But it's all talk. Political pressure is like gas pressure. Gas expands to fill the available volume. What do you actually do to push back, besides talking about it on the web? This defines the available volume, if you don't do anything it's infinite.

1 comments

Create a government from scratch.

Version control the laws.

Compare the laws with all other countries.

Hoard data.

Write code to replace government employees and to make laws easy to implement. (If done well consider selling a product or service)

Make everything modular so that the establishment can steal it.

Get people involved. Doesn't matter if you need to write a sim and convince them it is a game.

Pretend the whole exercise is writing code so that you can imagine you are perfect for the job.

I learn that people from all political angles like the idea of voluntary taxes (but no one believes it can work)
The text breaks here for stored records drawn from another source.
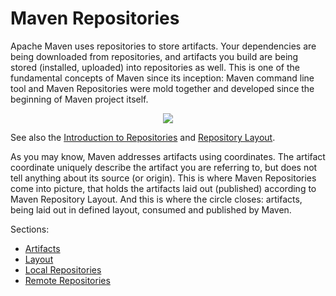 # Maven Repositories

<!--
Licensed to the Apache Software Foundation (ASF) under one
or more contributor license agreements.  See the NOTICE file
distributed with this work for additional information
regarding copyright ownership.  The ASF licenses this file
to you under the Apache License, Version 2.0 (the
"License"); you may not use this file except in compliance
with the License.  You may obtain a copy of the License at

    http://www.apache.org/licenses/LICENSE-2.0

Unless required by applicable law or agreed to in writing,
software distributed under the License is distributed on an
"AS IS" BASIS, WITHOUT WARRANTIES OR CONDITIONS OF ANY
KIND, either express or implied.  See the License for the
specific language governing permissions and limitations
under the License.
-->

Apache Maven uses repositories to store artifacts. Your dependencies are being downloaded from repositories,
and artifacts you build are being stored (installed, uploaded) into repositories as well. This is one of the 
fundamental concepts of Maven since its inception: Maven command line tool and Maven Repositories were mold together
and developed since the beginning of Maven project itself.

<p align="center">
<img src="../repository/maven-repositories.png" border="0" usemap="#map" />

<map name="map">
  <area shape="rect" coords="596,326,666,363" alt="JBoss"                         href="http://repository.jboss.org/maven2/" />
  <area shape="rect" coords="0,184,460,421"   alt="central (default)"             href="../repository/index.html" />
  <area shape="rect" coords="187,593,277,629" alt="Maven"                         href="/what-is-maven.html" />
  <area shape="rect" coords="280,628,403,649" alt="local repository"              href="/guides/mini/guide-configuring-maven.html" />
  <area shape="rect" coords="364,498,570,534" alt="Repository Manager"            href="/repository-management.html" />
  <area shape="rect" coords="303,545,451,584" alt="settings.xml &lt;mirrorOf&gt;" href="/guides/mini/guide-mirror-settings.html" />
  <area shape="rect" coords="407,589,628,653" alt="pom.xml &lt;repository&gt;"    href="/guides/mini/guide-multiple-repositories.html" />
</map>

</p>

See also the [Introduction to Repositories](/guides/introduction/introduction-to-repositories.html) and [Repository Layout](../repository/layout.html).

As you may know, Maven addresses artifacts using coordinates. The artifact coordinate uniquely describe the artifact 
you are referring to, but does not tell anything about its source (or origin). This is where
Maven Repositories come into picture, that holds the artifacts laid out (published) according to Maven Repository
Layout. And this is where the circle closes: artifacts, being laid out in defined layout, consumed and published
by Maven.

Sections:
* [Artifacts](artifacts.md)
* [Layout](layout.md)
* [Local Repositories](local.md)
* [Remote Repositories](remote.md)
If the whole thing can run on donations and volunteers with a few "state" owned companies a hot swap becomes inevitable.

I'm not sure you can code your way into having a monopoly on violence.
NB: Weber's definition of government (which your quote misstates, so to speak, as is often the case), is that the state is that entity which has the monopoly on the legitimate claim to violence. It's legitimacy, not violence, which is key.

For the longer explanation, see: <https://news.ycombinator.com/item?id=37366751>.

That said, legitimacy is a political property, and one which cannot be attained through purely technical means. To that extent I agree with your critique.

Which itself is kind of a BS indoctrinated definition.

Wind the clock back a few hundred years and there was plenty of legitimate non-government violence. The government didn't care if the well to do dueled, the townsfolk brawled in the bar, a serial fraudster got what was coming to them, etc, etc. Sure the government could choose to care and construe it's written rules to that effect if it chose but other than exceptional situations it largely didn't and everyone alive then considered this fine.

Wind the clock back further to medieval times and it gets even messier.

My argument isn't that Weber's definition is correct or accurate; that's a whole 'nother discussion.

It's that, to the level of a thought-stopping cliche, the definition is misstated with the emphasis on violence rather than legitimacy, which misses the whole point.

But Weber's claim is also nuanced:

- Non-government violence, if tolerated by the government, is then sanctioned by the government, and hence, government retains its monopoly on legitimacy. Again, the relevant monopoly is legitimacy. Not on who is acting with violence, but who finds that violence legitimate or illegitimate.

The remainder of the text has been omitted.